The Institute for Justice is representing Empyreal and argues that the seizure of the cash from its trucks violate state and federal law and the U.S. Constitution. In the complaint filed in the U.S. District Court for the Central District of California, the transportation logistics company said it is “entitled to protection from highway robberies, regardless of whether they are conducted by criminals or by the Sheriff and federal law-enforcement agencies acting under color of law.”

The lawsuit alleges that Empyreal’s constitutional rights under the Fourth, Fifth, and Fourteenth Amendments to the U.S. Constitution have been violated by police officers in California and Kansas over the past year. “Since mid-May 2021, Empyreal’s vehicles have been stopped and searched by sheriff’s deputies five times, including three times in the past eight weeks in San Bernardino County, California. Three of those stops resulted in seizures of the cash contents of Empyreal’s vehicles: once in May 2021 in Dickinson County, Kansas, and again in November 2021 and December 2021 in San Bernardino County, California.”

The U.S. Attorney’s Office in Kansas for its part had filed a civil forfeiture action against Empyreal three months after the seizure in Dickinson County, arguing the seized cash was traceable to marijuana sales that violated the federal Controlled Substances Act. (Cannabis is classified as a Schedule I drug under the act.) Empyreal is seeking to recover the money seized in Kansas in the pending civil forfeiture proceeding.

Colin D. Wood, a retired Kansas Bureau of Investigation senior special agent, is prosecuting the forfeiture action. Attorneys not involved in the case question its merits and point out it does not involve the seizure of marijuana but rather proceeds from its sale and note that the dispensaries whose money was seized are licensed under Missouri’s medical cannabis program.

Empyreal has had to suspend its operations in San Bernardino, County, California, and has stopped transporting cash through Kansas because of the questionable seizures. The company has lost customers and has been unable to start new services in multiple states because of its very real concerns of continued pretexual stops and seizures. The suit asks for a Temporary Restraining Order, so “it can resume business operations in San Bernardino County and is not forced to suspend business operations in California and or elsewhere during the pendency of the lawsuit.”
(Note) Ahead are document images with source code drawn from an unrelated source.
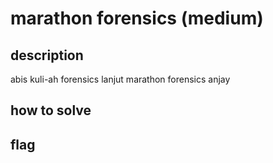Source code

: # marathon forensics (medium)

## description

abis kuli-ah forensics lanjut marathon forensics anjay

## how to solve



## flag

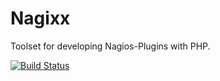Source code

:Nagixx
======

Toolset for developing Nagios-Plugins with PHP.

[![Build Status](https://secure.travis-ci.org/terbach/Nagixx.png)](http://travis-ci.org/terbach/Nagixx)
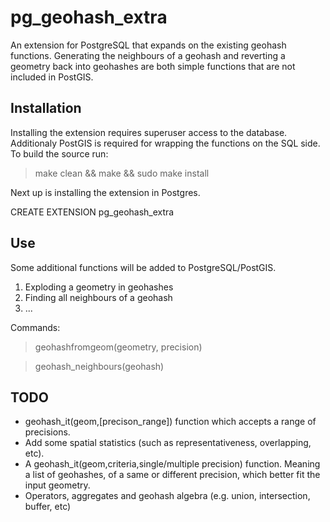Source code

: # pg_geohash_extra

An extension for PostgreSQL that expands on the existing geohash functions. Generating the neighbours of a geohash and reverting a geometry back into geohashes are both simple functions that are not included in PostGIS.

## Installation

Installing the extension requires superuser access to the database. Additionaly PostGIS is required for wrapping the functions on the SQL side. To build the source run:

> make clean && make && sudo make install

Next up is installing the extension in Postgres.

CREATE EXTENSION pg_geohash_extra

## Use

Some additional functions will be added to PostgreSQL/PostGIS.

1. Exploding a geometry in geohashes
2. Finding all neighbours of a geohash
3. ...

Commands:
> geohashfromgeom(geometry, precision)

> geohash_neighbours(geohash)


## TODO

- geohash_it(geom,[precison_range]) function which accepts a range of precisions.
- Add some spatial statistics (such as representativeness, overlapping, etc).
- A geohash_it(geom,criteria,single/multiple precision) function. Meaning a list of geohashes, of a same or different precision, which better fit the input geometry.
- Operators, aggregates and geohash algebra (e.g. union, intersection, buffer, etc)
The cash seized from Empyreal’s trucks is not chump change. The haul in Dickinson County Kansas on May 17 was $166,000. If the government prevails, the Dickinson County Sheriff’s Department will get up to 80 percent of the loot under the Justice Department’s “equitable sharing” program. In San Bernardino County, California, the heist was for $700,000 on November 16. The same deputies pulled over the same truck and the same driver on December 9 in San Bernardino County and seized $350,000.

In every one of these seizures, the stop was pretextual. Empyreal says that not a single traffic citation was issued to an Empyreal driver during any of the five traffic stops mentioned in its complaint. The company maintains that federal and state law enforcement agencies are targeting its armored cars “because it is very profitable for those law enforcement agencies to seize the cash proceeds that Empyreal is transporting and keep that money using civil forfeiture.”